[Records from a data source]
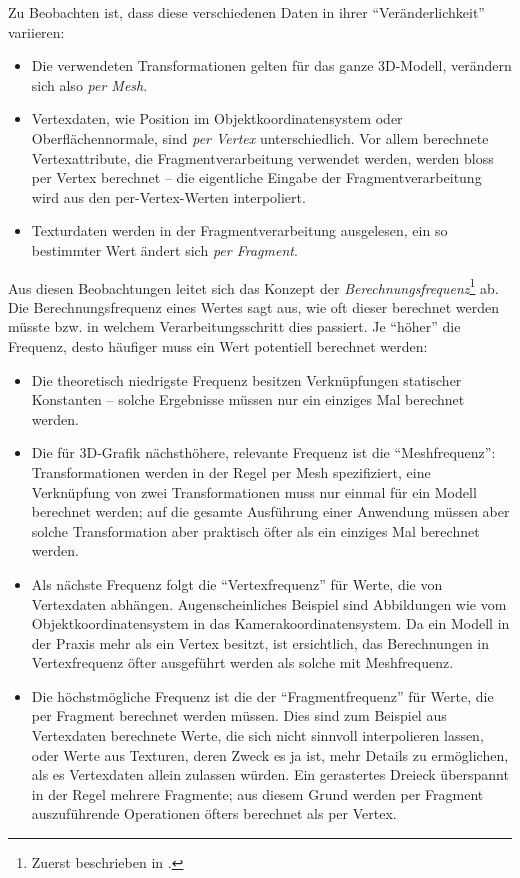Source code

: \documentclass[twoside,a4paper,fleqn,12pt]{article}
\begin{document}
Zu Beobachten ist, dass diese verschiedenen Daten in ihrer "`Veränderlichkeit"' variieren:
\begin{itemize}
\item Die verwendeten Transformationen gelten für das ganze 3D-Modell, verändern sich also \emph{per Mesh}.
\item Vertexdaten, wie Position im Objektkoordinatensystem oder Oberflächennormale, sind \emph{per Vertex}
unterschiedlich. Vor allem berechnete Vertexattribute, die Fragmentverarbeitung verwendet werden, werden
bloss per Vertex berechnet -- die eigentliche Eingabe der Fragmentverarbeitung wird aus den per-Vertex-Werten
interpoliert.
\item Texturdaten werden in der Fragmentverarbeitung ausgelesen, ein so bestimmter Wert ändert sich \emph{per Fragment}.
\end{itemize}

Aus diesen Beobachtungen leitet sich das Konzept der \emph{Berechnungsfrequenz}\footnote{Zuerst beschrieben in \cite{stanford_rtsl}.} ab.
Die Berechnungsfrequenz eines Wertes sagt aus, wie oft dieser berechnet werden müsste bzw. in welchem Verarbeitungsschritt
dies passiert. Je "`höher"' die Frequenz, desto häufiger muss ein Wert potentiell berechnet werden:
\begin{itemize}
\item Die theoretisch niedrigste Frequenz besitzen Verknüpfungen statischer Konstanten -- solche Ergebnisse müssen nur ein einziges Mal berechnet werden.
\item Die für 3D-Grafik nächsthöhere, relevante Frequenz ist die "`Meshfrequenz"': Transformationen werden in der Regel per Mesh spezifiziert,
eine Verknüpfung von zwei Transformationen muss nur einmal für ein Modell berechnet werden; auf die gesamte Ausführung einer Anwendung
müssen aber solche Transformation aber praktisch öfter als ein einziges Mal berechnet werden.
\item Als nächste Frequenz folgt die "`Vertexfrequenz"' für Werte, die von Vertexdaten abhängen. Augenscheinliches Beispiel sind Abbildungen
wie vom Objektkoordinatensystem in das Kamerakoordinatensystem. Da ein Modell in der Praxis mehr als ein Vertex besitzt,
ist ersichtlich, das Berechnungen in Vertexfrequenz öfter ausgeführt werden als solche mit Meshfrequenz.
\item Die höchstmögliche Frequenz ist die der "`Fragmentfrequenz"' für Werte, die per Fragment berechnet werden müssen.
Dies sind zum Beispiel aus Vertexdaten berechnete Werte, die sich nicht sinnvoll interpolieren lassen, oder Werte aus Texturen,
deren Zweck es ja ist, mehr Details zu ermöglichen, als es Vertexdaten allein zulassen würden.
Ein gerastertes Dreieck überspannt in der Regel mehrere Fragmente; aus diesem Grund werden per Fragment auszuführende Operationen
öfters berechnet als per Vertex.
\end{itemize}
\end{document}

- EXERCISE DIRECTIONS -
Give back exactly the lines running from the line that has "nur ein einziges Mal berechnet werden." to the end of the entries above.

- TASK ANSWER -
\item Die theoretisch niedrigste Frequenz besitzen Verknüpfungen statischer Konstanten -- solche Ergebnisse müssen nur ein einziges Mal berechnet werden.
\item Die für 3D-Grafik nächsthöhere, relevante Frequenz ist die "`Meshfrequenz"': Transformationen werden in der Regel per Mesh spezifiziert,
eine Verknüpfung von zwei Transformationen muss nur einmal für ein Modell berechnet werden; auf die gesamte Ausführung einer Anwendung
müssen aber solche Transformation aber praktisch öfter als ein einziges Mal berechnet werden.
\item Als nächste Frequenz folgt die "`Vertexfrequenz"' für Werte, die von Vertexdaten abhängen. Augenscheinliches Beispiel sind Abbildungen
wie vom Objektkoordinatensystem in das Kamerakoordinatensystem. Da ein Modell in der Praxis mehr als ein Vertex besitzt,
ist ersichtlich, das Berechnungen in Vertexfrequenz öfter ausgeführt werden als solche mit Meshfrequenz.
\item Die höchstmögliche Frequenz ist die der "`Fragmentfrequenz"' für Werte, die per Fragment berechnet werden müssen.
Dies sind zum Beispiel aus Vertexdaten berechnete Werte, die sich nicht sinnvoll interpolieren lassen, oder Werte aus Texturen,
deren Zweck es ja ist, mehr Details zu ermöglichen, als es Vertexdaten allein zulassen würden.
Ein gerastertes Dreieck überspannt in der Regel mehrere Fragmente; aus diesem Grund werden per Fragment auszuführende Operationen
öfters berechnet als per Vertex.
\end{itemize}
\end{document}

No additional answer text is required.